** Data records follows **

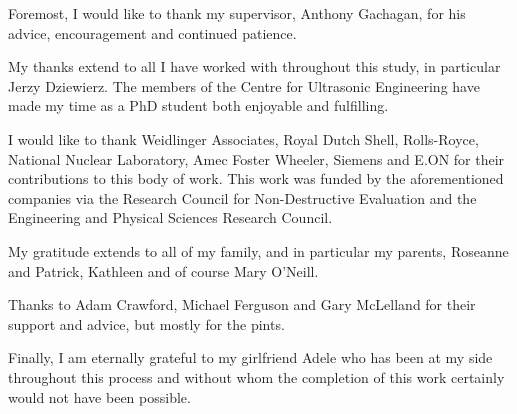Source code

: 
\begin{acknowledgements}      


Foremost, I would like to thank my supervisor, Anthony Gachagan, for his advice, encouragement and continued patience.

My thanks extend to all I have worked with throughout this study, in particular Jerzy Dziewierz. The members of the Centre for Ultrasonic Engineering have made my time as a PhD student both enjoyable and fulfilling.

I would like to thank Weidlinger Associates, Royal Dutch Shell, Rolls-Royce, National Nuclear Laboratory, Amec Foster Wheeler, Siemens and E.ON for their contributions to this body of work. This work was funded by the aforementioned companies via the Research Council for Non-Destructive Evaluation and the Engineering and Physical Sciences Research Council.

My gratitude extends to all of my family, and in particular my parents, Roseanne and Patrick, Kathleen and of course Mary O'Neill.

Thanks to Adam Crawford, Michael Ferguson and Gary McLelland for their support and advice, but mostly for the pints.

Finally, I am eternally grateful to my girlfriend Adele who has been at my side throughout this process and without whom the completion of this work certainly would not have been possible.


\end{acknowledgements}



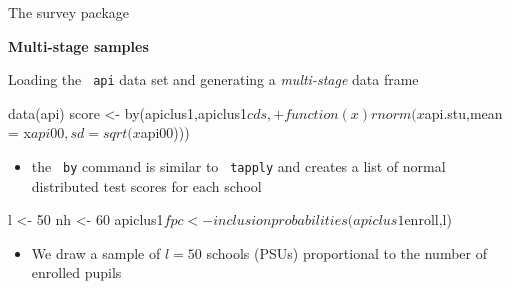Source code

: \documentclass[11pt,german,hideothersubsections]{beamer}
\newcommand{\R}[1]{{\tt \color{blue}  #1}}
\begin{document}
\begin{frame}[fragile]{The survey package}
\vspace{-.25cm}
\begin{center}
\textbf{Multi-stage samples}
\end{center}
\footnotesize{
Loading the \R{api} data set and generating a \emph{multi-stage} data frame

\begin{Schunk}
\begin{Sinput}
 data(api)
 score <- by(apiclus1,apiclus1$cds,
+         function(x)rnorm(x$api.stu,mean = x$api00, sd = sqrt(x$api00)))
\end{Sinput}
\end{Schunk}

\begin{itemize}
\item the \R{by} command is similar to \R{tapply} and creates a list of normal distributed test scores for each school 
\end{itemize}

\begin{Schunk}
\begin{Sinput}
 l <- 50
 nh <- 60
 apiclus1$fpc <- inclusionprobabilities(apiclus1$enroll,l)
\end{Sinput}
\end{Schunk}

\begin{itemize}
\item We draw a sample of $l=50$ schools (PSUs) proportional to the number of enrolled pupils
\end{itemize}

}
\end{frame}
\end{document}
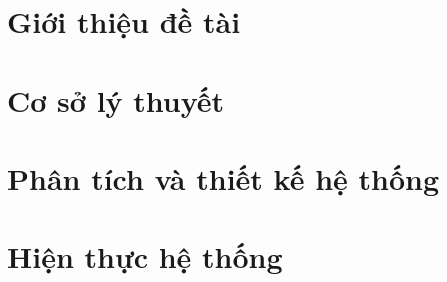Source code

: \documentclass[a4paper]{article}
\begin{document}
\pagebreak
\tableofcontents
\pagebreak
{}
\pagebreak
\makeatletter
\makeatother
\listoffigures
\pagebreak


\section{Giới thiệu đề tài}

\newpage
\section{Cơ sở lý thuyết}

\newpage
\section{Phân tích và thiết kế hệ thống}

\newpage
\section{Hiện thực hệ thống}

\newpage
% 

\newpage

\end{document}
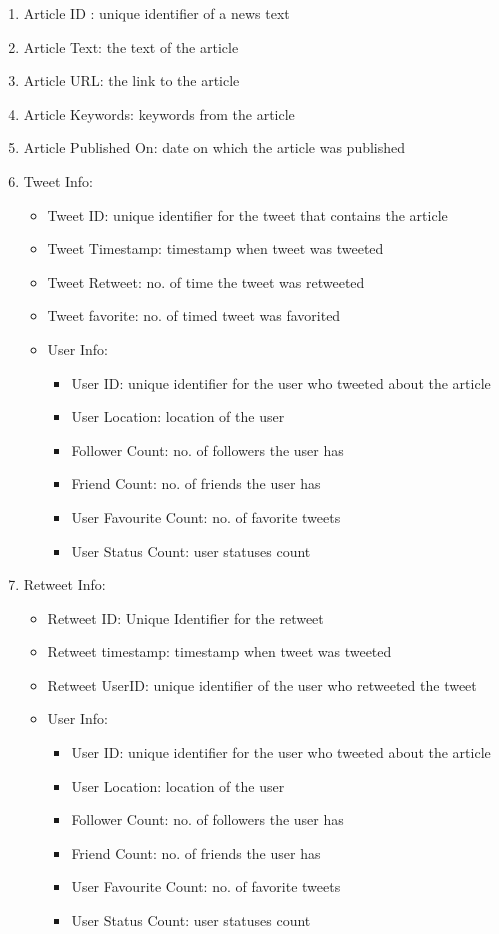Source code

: \documentclass{article}
\begin{document}
\begin{enumerate}
\item Article ID : unique identifier of a news text
\item Article Text: the text of the article
\item Article URL: the link to the article
\item Article Keywords: keywords from the article
\item Article Published On: date on which the article was published
\item Tweet Info:
\begin{itemize}
\item Tweet ID: unique identifier for the tweet that contains the article
\item Tweet Timestamp: timestamp when tweet was tweeted
\item Tweet Retweet: no. of time the tweet was retweeted
\item Tweet favorite: no. of timed tweet was favorited
\item User Info:
\begin{itemize}
\item User ID: unique identifier for the user who tweeted about the article
\item User Location: location of the user
\item Follower Count: no. of followers the user has
\item Friend Count: no. of friends the user has
\item User Favourite Count: no. of favorite tweets
\item User Status Count: user statuses count
\end{itemize}
\end{itemize}
\item Retweet Info:
\begin{itemize}
\item Retweet ID: Unique Identifier for the retweet
\item Retweet timestamp: timestamp when tweet was tweeted
\item Retweet UserID: unique identifier of the user who retweeted the tweet
\item User Info:
\begin{itemize}
\item User ID: unique identifier for the user who tweeted about the article
\item User Location: location of the user
\item Follower Count: no. of followers the user has
\item Friend Count: no. of friends the user has
\item User Favourite Count: no. of favorite tweets
\item User Status Count: user statuses count
\end{itemize}
\end{itemize}
\end{enumerate}
\end{document}
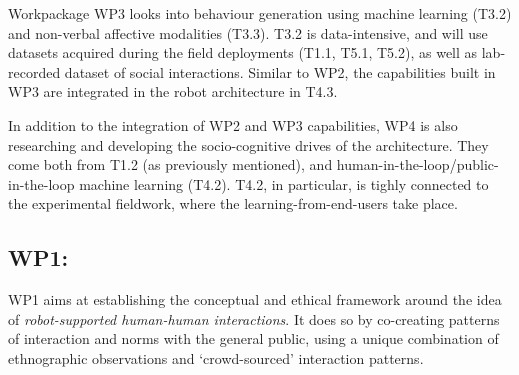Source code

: Workpackage WP3 looks into behaviour generation using machine learning (T3.2)
and non-verbal affective modalities (T3.3). T3.2 is data-intensive, and will use
datasets acquired during the field deployments (T1.1, T5.1, T5.2), as well as
lab-recorded dataset of social interactions. Similar to WP2, the capabilities
built in WP3 are integrated in the robot architecture in T4.3.

In addition to the integration of WP2 and WP3 capabilities, WP4 is also
researching and developing the socio-cognitive drives of the architecture. They
come both from T1.2 (as previously mentioned), and
human-in-the-loop/public-in-the-loop machine learning (T4.2). T4.2, in
particular, is tighly connected to the experimental fieldwork, where the
learning-from-end-users take place.

%
%
%

\subsection{WP1: \textbf{\wpOne}}

WP1 aims at establishing the conceptual and ethical framework around the idea of
\emph{robot-supported human-human interactions}. It does so by co-creating
patterns of interaction and norms with the general public, using a unique
combination of ethnographic observations and `crowd-sourced' interaction
patterns.

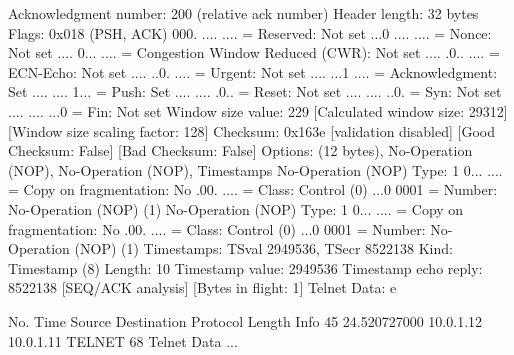     Acknowledgment number: 200    (relative ack number)
    Header length: 32 bytes
    Flags: 0x018 (PSH, ACK)
        000. .... .... = Reserved: Not set
        ...0 .... .... = Nonce: Not set
        .... 0... .... = Congestion Window Reduced (CWR): Not set
        .... .0.. .... = ECN-Echo: Not set
        .... ..0. .... = Urgent: Not set
        .... ...1 .... = Acknowledgment: Set
        .... .... 1... = Push: Set
        .... .... .0.. = Reset: Not set
        .... .... ..0. = Syn: Not set
        .... .... ...0 = Fin: Not set
    Window size value: 229
    [Calculated window size: 29312]
    [Window size scaling factor: 128]
    Checksum: 0x163e [validation disabled]
        [Good Checksum: False]
        [Bad Checksum: False]
    Options: (12 bytes), No-Operation (NOP), No-Operation (NOP), Timestamps
        No-Operation (NOP)
            Type: 1
                0... .... = Copy on fragmentation: No
                .00. .... = Class: Control (0)
                ...0 0001 = Number: No-Operation (NOP) (1)
        No-Operation (NOP)
            Type: 1
                0... .... = Copy on fragmentation: No
                .00. .... = Class: Control (0)
                ...0 0001 = Number: No-Operation (NOP) (1)
        Timestamps: TSval 2949536, TSecr 8522138
            Kind: Timestamp (8)
            Length: 10
            Timestamp value: 2949536
            Timestamp echo reply: 8522138
    [SEQ/ACK analysis]
        [Bytes in flight: 1]
Telnet
    Data: e

No.     Time           Source                Destination           Protocol Length Info
     45 24.520727000   10.0.1.12             10.0.1.11             TELNET   68     Telnet Data ...

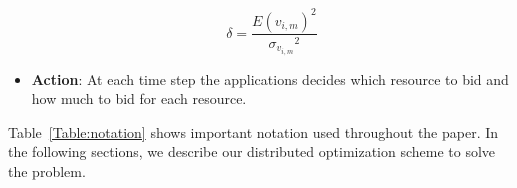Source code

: \begin{itemize}
\begin{equation}
\delta =  \frac{E(v_{i,m})^2}{{\sigma_{v_{i,m}}}^2}
\end{equation}  
  \item \textbf{Action}: At each time step the applications decides which resource to bid and how much to bid for each resource. 
\end{itemize} 
\indent Table~\ref{Table:notation} shows important notation used throughout the paper. In the following sections, we describe our distributed optimization scheme to solve the problem. 
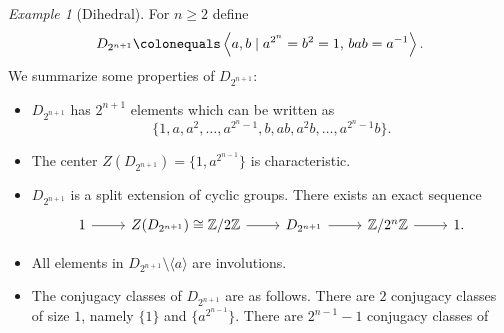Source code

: \documentclass{dcthesis}
\newcommand{\ZZ}{\mathbb Z}
\numberwithin{equation}{section}
\theoremstyle{definition}
\theoremstyle{remark}
\newtheorem{example}[equation]{Example}
\begin{document}
{{{      %
    \begin{example}[Dihedral]
      \label{exm:dihedral}
      For $n\geq 2$ define
      \begin{equation}
        \label{eqn:dihedral}
        D_{2^{n+1}}\colonequals
        \left\langle
          a,b\mid
          a^{2^{n}}=
          b^2=1,
          \,
          bab=a^{-1}
        \right\rangle.
      \end{equation}
      We summarize some properties of
      $D_{2^{n+1}}$:
      \begin{itemize}
        \item
          $D_{2^{n+1}}$ has $2^{n+1}$ elements which can be written as
          \begin{equation}
            \label{eqn:elementsofdihedral}
            \{
              1,a,a^2,\dots,a^{2^n-1},
              b,ab,a^2b,\dots,a^{2^n-1}b
            \}.
          \end{equation}
        \item
          The center
          $Z(D_{2^{n+1}}) = \{1,a^{2^{n-1}}\}$
          is characteristic.
        \item
          $D_{2^{n+1}}$ is a split extension
          of cyclic groups.
          There exists an exact sequence
          \begin{equation}
            \label{eqn:dihedralses}
            \begin{tikzcd}
              1\arrow{r}
              &Z(D_{2^{n+1}})\cong\ZZ/2\ZZ\arrow{r}
              &D_{2^{n+1}}\arrow{r}
              &\ZZ/2^{n}\ZZ\arrow{r}&1.
            \end{tikzcd}
          \end{equation}
        \item
          All elements in
          $D_{2^{n+1}}\setminus\langle a\rangle$
          are involutions.
        \item
          The conjugacy classes of
          $D_{2^{n+1}}$ are as follows.
          There are $2$ conjugacy classes
          of size $1$,
          namely $\{1\}$ and $\{a^{2^{n-1}}\}$.
          There are $2^{n-1}-1$
          conjugacy classes of

\end{itemize}
\end{example}}}}
\end{document}
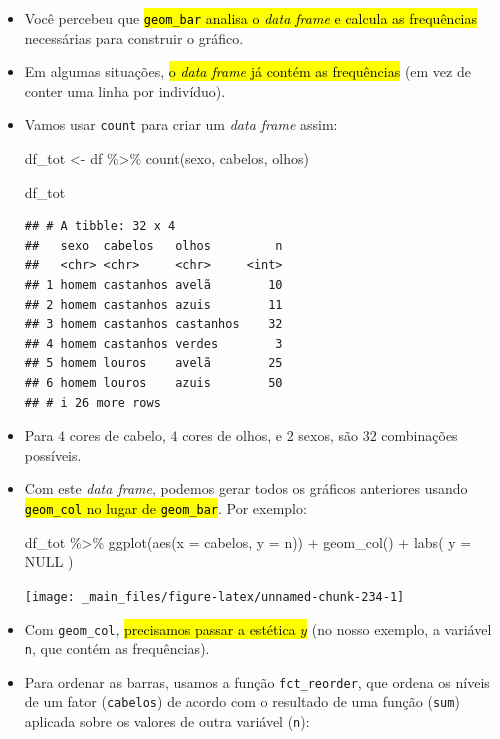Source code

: \documentclass[
  11pt]{report}
\newenvironment{Shaded}{\begin{snugshade}}{\end{snugshade}}
\newcommand{\AttributeTok}[1]{\textcolor[rgb]{0.77,0.63,0.00}{#1}}
\newcommand{\ConstantTok}[1]{\textcolor[rgb]{0.00,0.00,0.00}{#1}}
\newcommand{\FunctionTok}[1]{\textcolor[rgb]{0.00,0.00,0.00}{#1}}
\newcommand{\NormalTok}[1]{#1}
\newcommand{\OtherTok}[1]{\textcolor[rgb]{0.56,0.35,0.01}{#1}}
\newcommand{\SpecialCharTok}[1]{\textcolor[rgb]{0.00,0.00,0.00}{#1}}
\renewenvironment{Shaded}{
    \begin{mdframed}[%
      roundcorner=2pt,%
      innerleftmargin=5pt,%
      innerrightmargin=5pt,%
      topline=true,%
      leftline=true,%
      rightline=true,%
      bottomline=true,%
      linewidth=0.5pt,%
      linecolor=black!20,%
      backgroundcolor=black!2,%
      skipabove=2ex,%
      skipbelow=2.5ex%
    ]%
  }
  {
    \end{mdframed}
  }
\begin{document}
\begin{itemize}
\item
  Você percebeu que {\hl{{\mbox{\texttt{geom\_bar}}} analisa o \emph{data frame} e calcula as frequências}} necessárias para construir o gráfico.
\item
  Em algumas situações, {\hl{o \emph{data frame} já contém as frequências}} (em vez de conter uma linha por indivíduo).
\item
  Vamos usar \texttt{count} para criar um \emph{data frame} assim:

\begin{Shaded}
\begin{Highlighting}[]
\NormalTok{df\_tot }\OtherTok{\textless{}{-}}\NormalTok{ df }\SpecialCharTok{\%\textgreater{}\%} 
  \FunctionTok{count}\NormalTok{(sexo, cabelos, olhos)}

\NormalTok{df\_tot}
\end{Highlighting}
\end{Shaded}

\begin{verbatim}
## # A tibble: 32 x 4
##   sexo  cabelos   olhos         n
##   <chr> <chr>     <chr>     <int>
## 1 homem castanhos avelã        10
## 2 homem castanhos azuis        11
## 3 homem castanhos castanhos    32
## 4 homem castanhos verdes        3
## 5 homem louros    avelã        25
## 6 homem louros    azuis        50
## # i 26 more rows
\end{verbatim}
\item
  Para $4$ cores de cabelo, $4$ cores de olhos, e $2$ sexos, são $32$ combinações possíveis.
\item
  Com este \emph{data frame}, podemos gerar todos os gráficos anteriores usando {\hl{{\mbox{\texttt{geom\_col}}} no lugar de {\mbox{\texttt{geom\_bar}}}}}. Por exemplo:

\begin{Shaded}
\begin{Highlighting}[]
\NormalTok{df\_tot }\SpecialCharTok{\%\textgreater{}\%} 
  \FunctionTok{ggplot}\NormalTok{(}\FunctionTok{aes}\NormalTok{(}\AttributeTok{x =}\NormalTok{ cabelos, }\AttributeTok{y =}\NormalTok{ n)) }\SpecialCharTok{+}
    \FunctionTok{geom\_col}\NormalTok{() }\SpecialCharTok{+}
    \FunctionTok{labs}\NormalTok{(}
      \AttributeTok{y =} \ConstantTok{NULL}
\NormalTok{    )}
\end{Highlighting}
\end{Shaded}

  \begin{center}\texttt{[image: \_main\_files/figure-latex/unnamed-chunk-234-1]} \end{center}
\item
  Com \texttt{geom\_col}, {\hl{precisamos passar a estética $y$}} (no nosso exemplo, a variável \texttt{n}, que contém as frequências).
\item
  Para ordenar as barras, usamos a função \texttt{fct\_reorder}, que ordena os níveis de um fator (\texttt{cabelos}) de acordo com o resultado de uma função (\texttt{sum}) aplicada sobre os valores de outra variável (\texttt{n}):


\end{itemize}
\end{document}
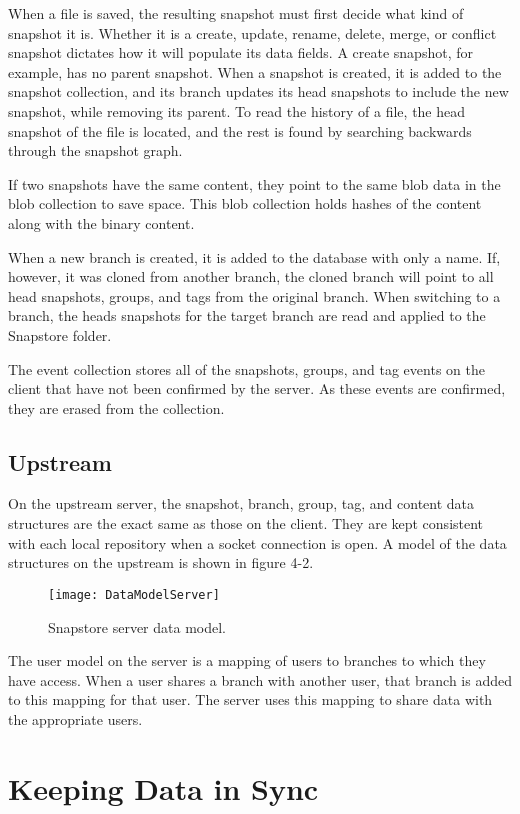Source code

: When a file is saved, the resulting snapshot must first decide what kind of snapshot it is. Whether it is a create, update, rename, delete, merge, or conflict snapshot dictates how it will populate its data fields. A create snapshot, for example, has no parent snapshot. When a snapshot is created, it is added to the snapshot collection, and its branch updates its head snapshots to include the new snapshot, while removing its parent. To read the history of a file, the head snapshot of the file is located, and the rest is found by searching backwards through the snapshot graph.

If two snapshots have the same content, they point to the same blob data in the blob collection to save space. This blob collection holds hashes of the content along with the binary content.

When a new branch is created, it is added to the database with only a name. If, however, it was cloned from another branch, the cloned branch will point to all head snapshots, groups, and tags from the original branch. When switching to a branch, the heads snapshots for the target branch are read and applied to the Snapstore folder.

The event collection stores all of the snapshots, groups, and tag events on the client that have not been confirmed by the server. As these events are confirmed, they are erased from the collection.

\subsection{Upstream}

On the upstream server, the snapshot, branch, group, tag, and content data structures are the exact same as those on the client. They are kept consistent with each local repository when a socket connection is open. A model of the data structures on the upstream is shown in figure 4-2.

\begin{figure}
\texttt{[image: DataModelServer]}
\caption{Snapstore server data model.}
\label{arm:fig1}
\end{figure}

The user model on the server is a mapping of users to branches to which they have access. When a user shares a branch with another user, that branch is added to this mapping for that user. The server uses this mapping to share data with the appropriate users.

\section{Keeping Data in Sync}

** End of Data records **

§ **Try it**: Please give back an exact copy of the entries above from their first line through the line containing "I would like to thank Weidlinger", leaving the pictures aside.

§ **Solved problem**:
Source code

: 
\begin{acknowledgements}      


Foremost, I would like to thank my supervisor, Anthony Gachagan, for his advice, encouragement and continued patience.

My thanks extend to all I have worked with throughout this study, in particular Jerzy Dziewierz. The members of the Centre for Ultrasonic Engineering have made my time as a PhD student both enjoyable and fulfilling.

I would like to thank Weidlinger Associates, Royal Dutch Shell, Rolls-Royce, National Nuclear Laboratory, Amec Foster Wheeler, Siemens and E.ON for their contributions to this body of work. This work was funded by the aforementioned companies via the Research Council for Non-Destructive Evaluation and the Engineering and Physical Sciences Research Council.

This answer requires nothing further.